(Assigned task) Apart from the pictures, every line below needs to be reproduced verbatim.

[Records drawn from a dataset]
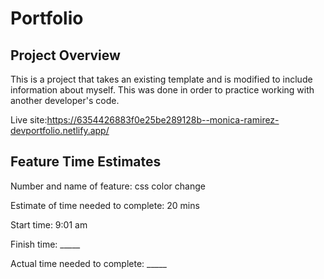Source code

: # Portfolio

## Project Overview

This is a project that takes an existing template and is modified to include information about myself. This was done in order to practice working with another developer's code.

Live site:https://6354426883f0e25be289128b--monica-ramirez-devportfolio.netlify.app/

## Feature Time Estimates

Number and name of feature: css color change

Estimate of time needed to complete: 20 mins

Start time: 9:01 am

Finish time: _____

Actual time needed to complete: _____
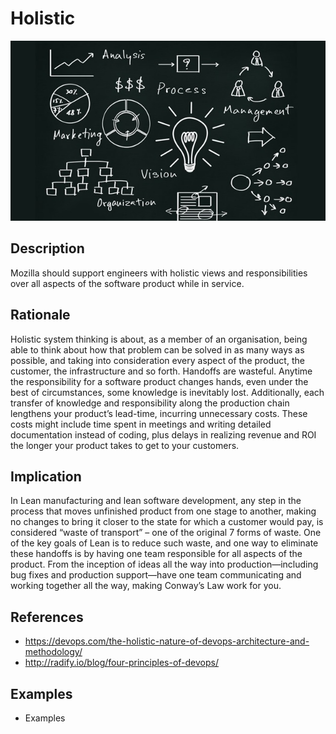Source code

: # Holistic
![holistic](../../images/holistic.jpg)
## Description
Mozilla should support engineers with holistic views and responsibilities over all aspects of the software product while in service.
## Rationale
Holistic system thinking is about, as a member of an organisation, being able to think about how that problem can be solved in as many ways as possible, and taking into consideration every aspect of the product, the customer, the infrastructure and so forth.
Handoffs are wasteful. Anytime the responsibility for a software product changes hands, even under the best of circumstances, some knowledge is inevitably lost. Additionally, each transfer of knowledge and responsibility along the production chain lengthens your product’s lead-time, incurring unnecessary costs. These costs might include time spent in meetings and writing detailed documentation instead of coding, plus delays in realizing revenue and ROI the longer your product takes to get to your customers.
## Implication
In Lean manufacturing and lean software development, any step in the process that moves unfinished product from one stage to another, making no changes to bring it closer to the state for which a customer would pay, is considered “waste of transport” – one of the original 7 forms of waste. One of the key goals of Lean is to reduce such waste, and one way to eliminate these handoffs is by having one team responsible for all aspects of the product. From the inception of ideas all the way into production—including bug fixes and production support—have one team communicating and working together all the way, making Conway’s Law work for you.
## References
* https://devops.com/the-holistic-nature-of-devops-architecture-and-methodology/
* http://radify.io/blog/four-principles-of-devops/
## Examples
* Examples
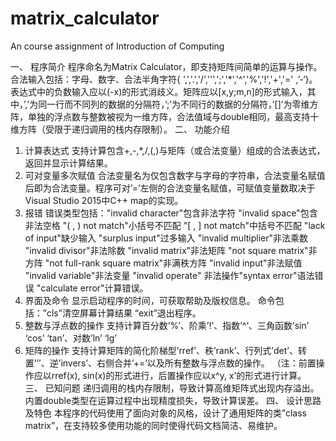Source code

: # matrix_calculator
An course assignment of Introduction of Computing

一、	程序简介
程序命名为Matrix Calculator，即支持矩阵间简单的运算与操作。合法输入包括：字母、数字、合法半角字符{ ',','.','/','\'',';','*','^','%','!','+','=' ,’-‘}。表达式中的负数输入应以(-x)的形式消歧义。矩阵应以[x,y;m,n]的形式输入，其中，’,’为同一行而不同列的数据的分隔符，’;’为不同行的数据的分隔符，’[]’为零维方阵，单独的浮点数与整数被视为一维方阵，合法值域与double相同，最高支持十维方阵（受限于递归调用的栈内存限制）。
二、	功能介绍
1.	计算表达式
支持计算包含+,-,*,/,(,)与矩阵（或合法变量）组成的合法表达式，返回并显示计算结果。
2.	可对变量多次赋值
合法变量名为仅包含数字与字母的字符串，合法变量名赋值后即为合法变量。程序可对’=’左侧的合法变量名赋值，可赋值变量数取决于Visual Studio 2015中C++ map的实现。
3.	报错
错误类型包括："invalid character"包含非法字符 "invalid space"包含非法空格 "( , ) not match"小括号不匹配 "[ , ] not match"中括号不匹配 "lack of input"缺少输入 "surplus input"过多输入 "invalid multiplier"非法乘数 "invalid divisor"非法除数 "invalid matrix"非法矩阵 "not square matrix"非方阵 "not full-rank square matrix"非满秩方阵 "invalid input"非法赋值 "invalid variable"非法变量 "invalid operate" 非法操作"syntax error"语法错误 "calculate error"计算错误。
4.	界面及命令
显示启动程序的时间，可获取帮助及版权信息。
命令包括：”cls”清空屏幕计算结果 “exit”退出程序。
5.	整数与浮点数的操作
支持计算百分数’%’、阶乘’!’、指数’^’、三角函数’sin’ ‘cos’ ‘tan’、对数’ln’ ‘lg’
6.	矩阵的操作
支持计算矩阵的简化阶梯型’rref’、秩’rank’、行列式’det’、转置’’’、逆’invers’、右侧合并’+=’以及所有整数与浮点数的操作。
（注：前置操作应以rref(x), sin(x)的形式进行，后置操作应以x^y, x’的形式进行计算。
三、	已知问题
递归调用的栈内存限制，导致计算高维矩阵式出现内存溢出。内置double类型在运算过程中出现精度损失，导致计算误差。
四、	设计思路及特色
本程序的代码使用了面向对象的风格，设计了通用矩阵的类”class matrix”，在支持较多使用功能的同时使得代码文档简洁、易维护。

(Task output)
Source code

: # Portfolio

## Project Overview

This is a project that takes an existing template and is modified to include information about myself. This was done in order to practice working with another developer's code.

Live site:https://6354426883f0e25be289128b--monica-ramirez-devportfolio.netlify.app/

## Feature Time Estimates

Number and name of feature: css color change

Estimate of time needed to complete: 20 mins

Start time: 9:01 am

Finish time: _____

Actual time needed to complete: _____
Source code

: # Holistic
![holistic](../../images/holistic.jpg)
## Description
Mozilla should support engineers with holistic views and responsibilities over all aspects of the software product while in service.
## Rationale
Holistic system thinking is about, as a member of an organisation, being able to think about how that problem can be solved in as many ways as possible, and taking into consideration every aspect of the product, the customer, the infrastructure and so forth.
Handoffs are wasteful. Anytime the responsibility for a software product changes hands, even under the best of circumstances, some knowledge is inevitably lost. Additionally, each transfer of knowledge and responsibility along the production chain lengthens your product’s lead-time, incurring unnecessary costs. These costs might include time spent in meetings and writing detailed documentation instead of coding, plus delays in realizing revenue and ROI the longer your product takes to get to your customers.
## Implication
In Lean manufacturing and lean software development, any step in the process that moves unfinished product from one stage to another, making no changes to bring it closer to the state for which a customer would pay, is considered “waste of transport” – one of the original 7 forms of waste. One of the key goals of Lean is to reduce such waste, and one way to eliminate these handoffs is by having one team responsible for all aspects of the product. From the inception of ideas all the way into production—including bug fixes and production support—have one team communicating and working together all the way, making Conway’s Law work for you.
## References
* https://devops.com/the-holistic-nature-of-devops-architecture-and-methodology/
* http://radify.io/blog/four-principles-of-devops/
## Examples
* Examples
Source code

: # matrix_calculator
An course assignment of Introduction of Computing

一、	程序简介
程序命名为Matrix Calculator，即支持矩阵间简单的运算与操作。合法输入包括：字母、数字、合法半角字符{ ',','.','/','\'',';','*','^','%','!','+','=' ,’-‘}。表达式中的负数输入应以(-x)的形式消歧义。矩阵应以[x,y;m,n]的形式输入，其中，’,’为同一行而不同列的数据的分隔符，’;’为不同行的数据的分隔符，’[]’为零维方阵，单独的浮点数与整数被视为一维方阵，合法值域与double相同，最高支持十维方阵（受限于递归调用的栈内存限制）。
二、	功能介绍
1.	计算表达式
支持计算包含+,-,*,/,(,)与矩阵（或合法变量）组成的合法表达式，返回并显示计算结果。
2.	可对变量多次赋值
合法变量名为仅包含数字与字母的字符串，合法变量名赋值后即为合法变量。程序可对’=’左侧的合法变量名赋值，可赋值变量数取决于Visual Studio 2015中C++ map的实现。
3.	报错
错误类型包括："invalid character"包含非法字符 "invalid space"包含非法空格 "( , ) not match"小括号不匹配 "[ , ] not match"中括号不匹配 "lack of input"缺少输入 "surplus input"过多输入 "invalid multiplier"非法乘数 "invalid divisor"非法除数 "invalid matrix"非法矩阵 "not square matrix"非方阵 "not full-rank square matrix"非满秩方阵 "invalid input"非法赋值 "invalid variable"非法变量 "invalid operate" 非法操作"syntax error"语法错误 "calculate error"计算错误。
4.	界面及命令
显示启动程序的时间，可获取帮助及版权信息。
命令包括：”cls”清空屏幕计算结果 “exit”退出程序。
5.	整数与浮点数的操作
支持计算百分数’%’、阶乘’!’、指数’^’、三角函数’sin’ ‘cos’ ‘tan’、对数’ln’ ‘lg’
6.	矩阵的操作
支持计算矩阵的简化阶梯型’rref’、秩’rank’、行列式’det’、转置’’’、逆’invers’、右侧合并’+=’以及所有整数与浮点数的操作。
（注：前置操作应以rref(x), sin(x)的形式进行，后置操作应以x^y, x’的形式进行计算。
三、	已知问题
递归调用的栈内存限制，导致计算高维矩阵式出现内存溢出。内置double类型在运算过程中出现精度损失，导致计算误差。
四、	设计思路及特色
本程序的代码使用了面向对象的风格，设计了通用矩阵的类”class matrix”，在支持较多使用功能的同时使得代码文档简洁、易维护。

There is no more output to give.